Chad Reynolds said...

Nick, couldn't agree with you more here. I keep wanting to go to the library with my young son on Friday after work and after dinner, and I load him up in the car, and we drive our measley 18 blocks, singing little library songs, only to arrive to a closed library. I've done this twice now. It's a bummer. Hey, keep up the great work, by the way. I really enjoy your blog and your posts to OKCTalk. Chad Reynolds

Anonymous said...

Nick - I respectfully submit that you're off-base here. People are downtown during business hours, and those are library hours. In the evenings and on weekends, CBD traffic goes way down. And as far as people making a stop at the downtown branch on their way to/from an event, well, that simply doesn't hold water. If the downtown branch was the only one we had in the metro, I might agree, but the MLS has 11 suburban branches plus five extension locations, and several of them are convenient to me.

Paul said...

I tend to agree. I don't think that the hours should be radically extended, but it would be nice for those with 9-5 jobs if they could pop by the library on a Friday after work to browse the shelves, pick up a few things or, as is usually my case, settle a fine or two.

That being said, I don't think I put much stock in your scenario of people popping in within the context of their evening downtown. I can only speak for myself, but when I got to, for example, the symphony on a Saturday evening, I take the bus downtown from NW OKC (loading my bike on the front) and I have some dinner at Museum Café or Trattoria and then it's pretty well time to walk back to the Civic Center and get seated and then I make the 45 minute bike ride home afterwards. Nowhere in the routine do I envision myself heading over to the library to peruse the shelves and pick up a book or DVD.

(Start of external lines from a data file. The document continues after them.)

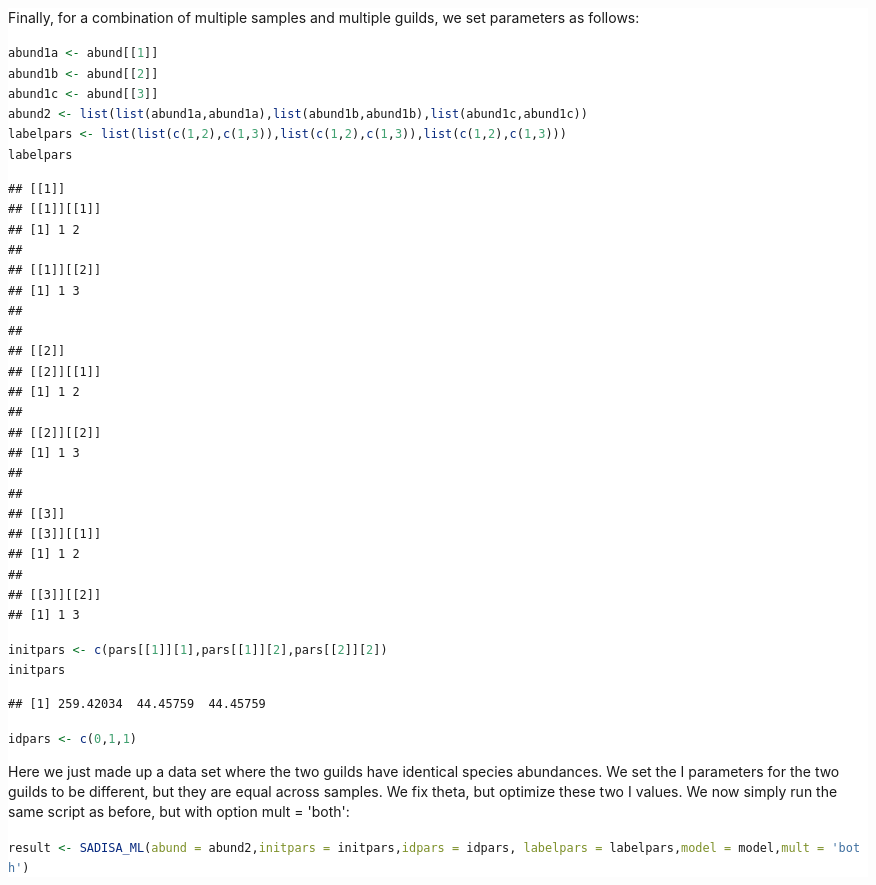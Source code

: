 Finally, for a combination of multiple samples and multiple guilds, we set parameters as follows:


```r
abund1a <- abund[[1]]
abund1b <- abund[[2]]
abund1c <- abund[[3]]
abund2 <- list(list(abund1a,abund1a),list(abund1b,abund1b),list(abund1c,abund1c))
labelpars <- list(list(c(1,2),c(1,3)),list(c(1,2),c(1,3)),list(c(1,2),c(1,3)))
labelpars
```

```
## [[1]]
## [[1]][[1]]
## [1] 1 2
## 
## [[1]][[2]]
## [1] 1 3
## 
## 
## [[2]]
## [[2]][[1]]
## [1] 1 2
## 
## [[2]][[2]]
## [1] 1 3
## 
## 
## [[3]]
## [[3]][[1]]
## [1] 1 2
## 
## [[3]][[2]]
## [1] 1 3
```

```r
initpars <- c(pars[[1]][1],pars[[1]][2],pars[[2]][2])
initpars
```

```
## [1] 259.42034  44.45759  44.45759
```

```r
idpars <- c(0,1,1)
```

Here we just made up a data set where the two guilds have identical species abundances. We set the I parameters for the two guilds to be different, but they are equal across samples. We fix theta, but optimize these two I values. We now simply run the same script as before, but with option mult = 'both':


```r
result <- SADISA_ML(abund = abund2,initpars = initpars,idpars = idpars, labelpars = labelpars,model = model,mult = 'both')
```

This is coming from someone who uses both my local branch (Belle Isle) and the downtown library A LOT. I declared personal austerity measures in light of the recession and cancelled all the magazine subscriptions I had that I could read at the library, and as such, I spend the majority of one of my days off a week at the library. Still, unless the library itself is going to get more involved in the cultural scene besides movies on wednesday nights and concerts on Sunday, I just don't see myself popping in on a night out to catch an article from The Economist that I wasn't able to get to earlier in the week.

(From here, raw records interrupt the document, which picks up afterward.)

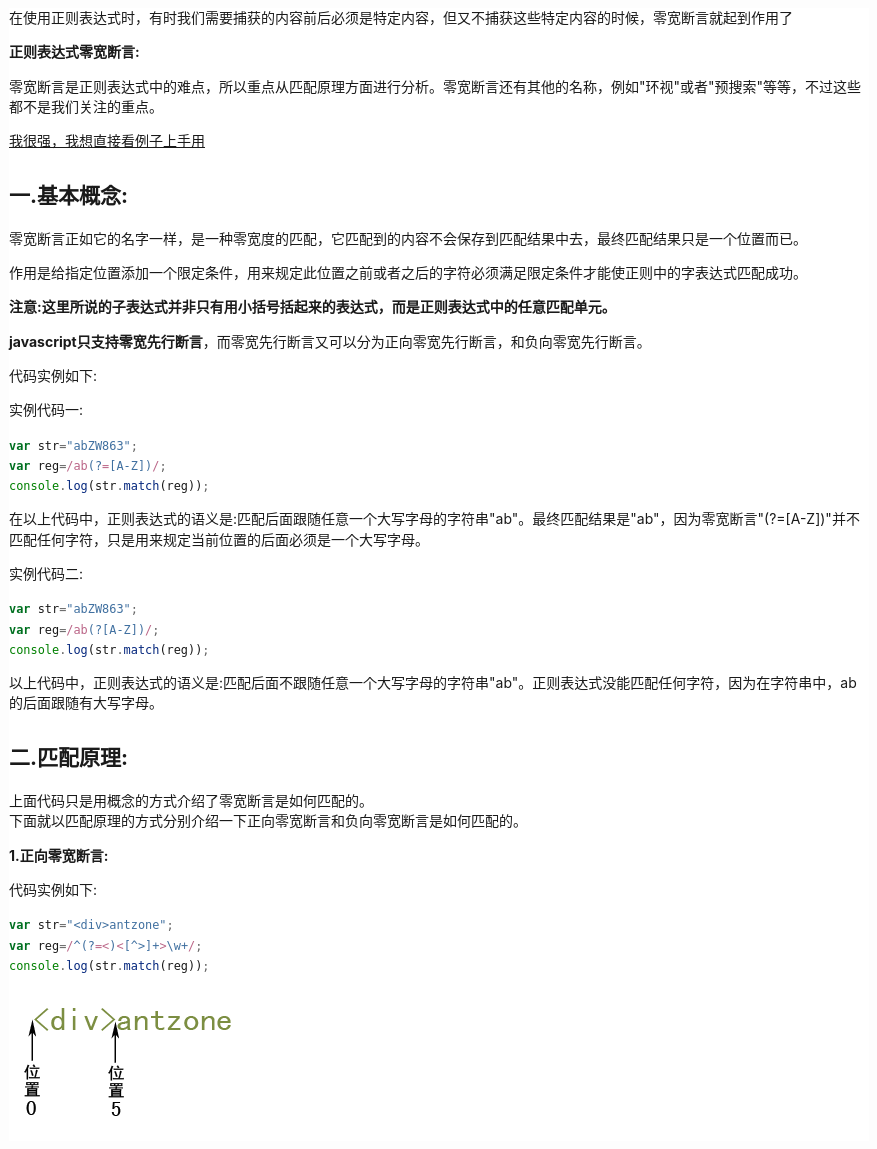 在使用正则表达式时，有时我们需要捕获的内容前后必须是特定内容，但又不捕获这些特定内容的时候，零宽断言就起到作用了

**正则表达式零宽断言:**

零宽断言是正则表达式中的难点，所以重点从匹配原理方面进行分析。零宽断言还有其他的名称，例如"环视"或者"预搜索"等等，不过这些都不是我们关注的重点。

[我很强，我想直接看例子上手用](https://www.cnblogs.com/macq/p/6597366.html#bc3)

## 一.基本概念:

零宽断言正如它的名字一样，是一种零宽度的匹配，它匹配到的内容不会保存到匹配结果中去，最终匹配结果只是一个位置而已。

作用是给指定位置添加一个限定条件，用来规定此位置之前或者之后的字符必须满足限定条件才能使正则中的字表达式匹配成功。

**注意:这里所说的子表达式并非只有用小括号括起来的表达式，而是正则表达式中的任意匹配单元。**

**javascript只支持零宽先行断言**，而零宽先行断言又可以分为正向零宽先行断言，和负向零宽先行断言。

代码实例如下:

实例代码一:

```js
var str="abZW863";
var reg=/ab(?=[A-Z])/;
console.log(str.match(reg));
```

在以上代码中，正则表达式的语义是:匹配后面跟随任意一个大写字母的字符串"ab"。最终匹配结果是"ab"，因为零宽断言"(?=\[A-Z\])"并不匹配任何字符，只是用来规定当前位置的后面必须是一个大写字母。

实例代码二:

```js
var str="abZW863";
var reg=/ab(?[A-Z])/;
console.log(str.match(reg));
```

以上代码中，正则表达式的语义是:匹配后面不跟随任意一个大写字母的字符串"ab"。正则表达式没能匹配任何字符，因为在字符串中，ab的后面跟随有大写字母。

## 二.匹配原理:

上面代码只是用概念的方式介绍了零宽断言是如何匹配的。  
下面就以匹配原理的方式分别介绍一下正向零宽断言和负向零宽断言是如何匹配的。

**1.正向零宽断言:**

代码实例如下:

```js
var str="<div>antzone";
var reg=/^(?=<)<[^>]+>\w+/;
console.log(str.match(reg));
```

![](vx_images/43721409253386.png)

Perhaps I lack the vision of what the library could be and perhaps I'm too confined by the bus system as it stands to think about the library as a nighttime option. And I do think that it would be nice to have a little more vivacity downtown in the arts district. If anyone ever takes care of Stage Center's issues the library will be there in the midst of what I call the power square 1/2 mile, what with the Civic Center, Art Museum, a couple good restaurants, the library, and the new Myriad Gardens. I'm just not sure where best to utilize our scare resources.